By classifying enhancers into core and peripheral groups, they can be interrogated separately using different methods. For the core enhancers, we only need to focus on perturbing putative enhancers regulating a relatively small number of core TF genes. Because core enhancers regulate core lineage-determining TFs, their perturbation would have a global impact on cell fate decisions. It is therefore possible to use a downstream cell fate specific reporter (e.g. OCT4-GFP for hESC state, or SOX17-GFP for the DE state, and use large-scale, pooled CRISPR perturbation screens to determine the impact of perturbation on the cell fate. The regulation of hESC self-renewal and hESC-DE transition may involve both overlapping and distinct cis-regulatory sequences. It should be feasible to identify cis-regulatory elements that regulate the reporter gene expression (OCT4 or SOX17). On the other hand, there are obvious risks for identifying enhancers that regulate an upstream lineage-determining TF, which in turn regulates the cell fate decision. This would require the enhancer to not only have a relatively large effect on the transcription of the target gene, but also have secondary, tertiary or even relatively indirect effects which would ultimately impact on the cell fate.

DNA Sequence-based Machine Learning Enhancer Models

Computational machine learning and statistical methods rely on the existence of many examples from which to extract patterns that represent likely predictive causal mechanisms. In the case of enhancer prediction, the biological structure of these circuits provides the redundant examples from which these patterns can be learned.

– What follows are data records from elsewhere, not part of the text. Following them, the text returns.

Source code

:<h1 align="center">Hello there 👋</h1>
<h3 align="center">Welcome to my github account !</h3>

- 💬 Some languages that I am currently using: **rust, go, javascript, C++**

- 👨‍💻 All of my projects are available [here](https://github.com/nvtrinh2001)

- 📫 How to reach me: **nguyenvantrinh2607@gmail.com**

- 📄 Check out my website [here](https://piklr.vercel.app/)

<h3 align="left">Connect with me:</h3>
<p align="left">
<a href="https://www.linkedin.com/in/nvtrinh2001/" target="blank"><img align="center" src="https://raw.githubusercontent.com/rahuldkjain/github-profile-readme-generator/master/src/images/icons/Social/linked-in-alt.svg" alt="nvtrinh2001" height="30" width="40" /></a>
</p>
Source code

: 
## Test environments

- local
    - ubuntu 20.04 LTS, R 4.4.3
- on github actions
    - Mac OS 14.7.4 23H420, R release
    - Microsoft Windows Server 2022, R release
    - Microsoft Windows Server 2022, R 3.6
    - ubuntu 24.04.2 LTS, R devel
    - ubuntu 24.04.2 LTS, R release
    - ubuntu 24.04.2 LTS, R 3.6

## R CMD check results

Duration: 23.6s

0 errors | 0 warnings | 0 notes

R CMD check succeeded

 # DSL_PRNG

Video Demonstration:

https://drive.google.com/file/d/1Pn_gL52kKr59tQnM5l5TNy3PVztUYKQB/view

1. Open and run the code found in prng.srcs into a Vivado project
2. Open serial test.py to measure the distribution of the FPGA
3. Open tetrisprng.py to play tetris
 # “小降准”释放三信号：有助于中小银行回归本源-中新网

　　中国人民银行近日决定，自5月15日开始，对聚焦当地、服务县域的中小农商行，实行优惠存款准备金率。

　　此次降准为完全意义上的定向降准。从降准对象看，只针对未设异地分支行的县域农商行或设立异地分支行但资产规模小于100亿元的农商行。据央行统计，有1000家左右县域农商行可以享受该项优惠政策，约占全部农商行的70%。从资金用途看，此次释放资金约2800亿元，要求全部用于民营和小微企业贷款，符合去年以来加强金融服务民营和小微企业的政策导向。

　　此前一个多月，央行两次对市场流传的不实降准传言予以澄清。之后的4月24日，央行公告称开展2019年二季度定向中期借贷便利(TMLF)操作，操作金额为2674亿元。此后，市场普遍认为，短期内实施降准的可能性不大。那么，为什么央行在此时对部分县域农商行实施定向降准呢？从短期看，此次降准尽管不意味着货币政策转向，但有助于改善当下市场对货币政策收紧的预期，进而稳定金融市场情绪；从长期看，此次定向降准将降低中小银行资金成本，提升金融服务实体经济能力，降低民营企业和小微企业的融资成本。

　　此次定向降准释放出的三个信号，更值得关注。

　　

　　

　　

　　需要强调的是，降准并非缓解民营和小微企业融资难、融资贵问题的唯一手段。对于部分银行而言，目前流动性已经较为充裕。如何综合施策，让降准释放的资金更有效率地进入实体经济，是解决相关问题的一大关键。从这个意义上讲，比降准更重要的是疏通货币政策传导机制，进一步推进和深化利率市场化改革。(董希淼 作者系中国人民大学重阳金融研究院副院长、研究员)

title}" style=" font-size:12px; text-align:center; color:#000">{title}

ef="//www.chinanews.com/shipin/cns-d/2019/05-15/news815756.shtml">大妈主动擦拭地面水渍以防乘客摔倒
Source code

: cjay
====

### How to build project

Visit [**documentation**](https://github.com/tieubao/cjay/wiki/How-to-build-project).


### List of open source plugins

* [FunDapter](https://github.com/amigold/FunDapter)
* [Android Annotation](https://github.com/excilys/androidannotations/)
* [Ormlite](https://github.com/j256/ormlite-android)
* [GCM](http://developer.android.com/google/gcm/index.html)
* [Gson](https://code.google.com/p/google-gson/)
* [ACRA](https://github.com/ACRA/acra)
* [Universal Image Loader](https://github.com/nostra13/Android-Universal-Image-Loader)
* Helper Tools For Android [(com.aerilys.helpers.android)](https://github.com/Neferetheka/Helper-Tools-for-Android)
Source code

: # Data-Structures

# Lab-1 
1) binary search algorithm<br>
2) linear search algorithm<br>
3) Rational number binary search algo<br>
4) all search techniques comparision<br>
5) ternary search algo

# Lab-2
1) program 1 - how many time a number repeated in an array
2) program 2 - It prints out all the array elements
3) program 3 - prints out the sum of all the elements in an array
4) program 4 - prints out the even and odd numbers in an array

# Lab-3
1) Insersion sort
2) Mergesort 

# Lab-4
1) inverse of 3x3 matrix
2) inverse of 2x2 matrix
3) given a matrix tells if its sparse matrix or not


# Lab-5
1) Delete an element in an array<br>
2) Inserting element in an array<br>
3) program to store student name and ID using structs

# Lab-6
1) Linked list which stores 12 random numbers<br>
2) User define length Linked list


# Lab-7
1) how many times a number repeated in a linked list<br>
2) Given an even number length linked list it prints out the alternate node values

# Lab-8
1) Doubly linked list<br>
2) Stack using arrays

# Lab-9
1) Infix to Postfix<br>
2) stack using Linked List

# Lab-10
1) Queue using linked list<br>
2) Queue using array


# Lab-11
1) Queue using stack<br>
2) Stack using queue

Enhancer activity is associated with both increased chromatin accessibility and histone modifications to chromatin state which contribute to the establishment and maintenance of activity.(4, 8, 15, 29, 56, 57) Many epigenomic functional assays interrogate this active state and generate peaks of activity which can be used to define putative enhancer sets to train enhancer models, including ATAC-seq,(11) DNase-seq,(9, 14, 60, 61, 66) histone ChIP-seq for H3K27ac, H3K4me1, or TF ChIP-seq(69) when core TFs are known. H3K4me3 marks are typically specific to promoters. ATAC-seq and DNase-seq reflect chromatin accessibility, which does not necessarily indicate enhancer activity, but does have the advantage of higher spatial resolution relative to histone marks, which tend to flank the core TF binding sites. In addition, ATAC-seq and DNase-seq do not require the complete set of relevant TFs to be known, as is usually the case. For a complete set of TF ChIP-seq experiments in a cell-type, the full complement of TFs must be known, and good antibodies must exist, a tall order. Once a set of appropriate marks are chosen, there are two common approaches to defining the training set. Many methods train on a limited positive set of 10000-20000 cell specific peaks (1, 3, 5, 20, 23, 27, 39-41, 49, 62, 74) spanning 100bp-1000bp centered on the peak, and usually an equal sized or larger negative set. This has the advantage of focusing on identifying the core TF binding sites in a specific cell type. Other methods (34, 75) bin the genome in regularly spaced fixed length (1000bp) bins that are not necessarily centered on an activity peak, but have a multi-class label reflecting the epigenomic state of that bin for the full set of training datasets (n=919 for DeepSea). This regular training bin approach has the advantage of generating a very large set of sequences required for DNN’s to obtain strong class label accuracy, but may miss the subtleties in the differences in TF vocabulary between specific biologically relevant cell states. This may especially be a concern for the less well covered cell types in ENCODE, and such models should be retrained for these cases. In particular, the RFX6 SNP example in the introduction is missed by training on all ENCODE datasets, even though the prostate cancer cell line LNCaP is included in the training set(6).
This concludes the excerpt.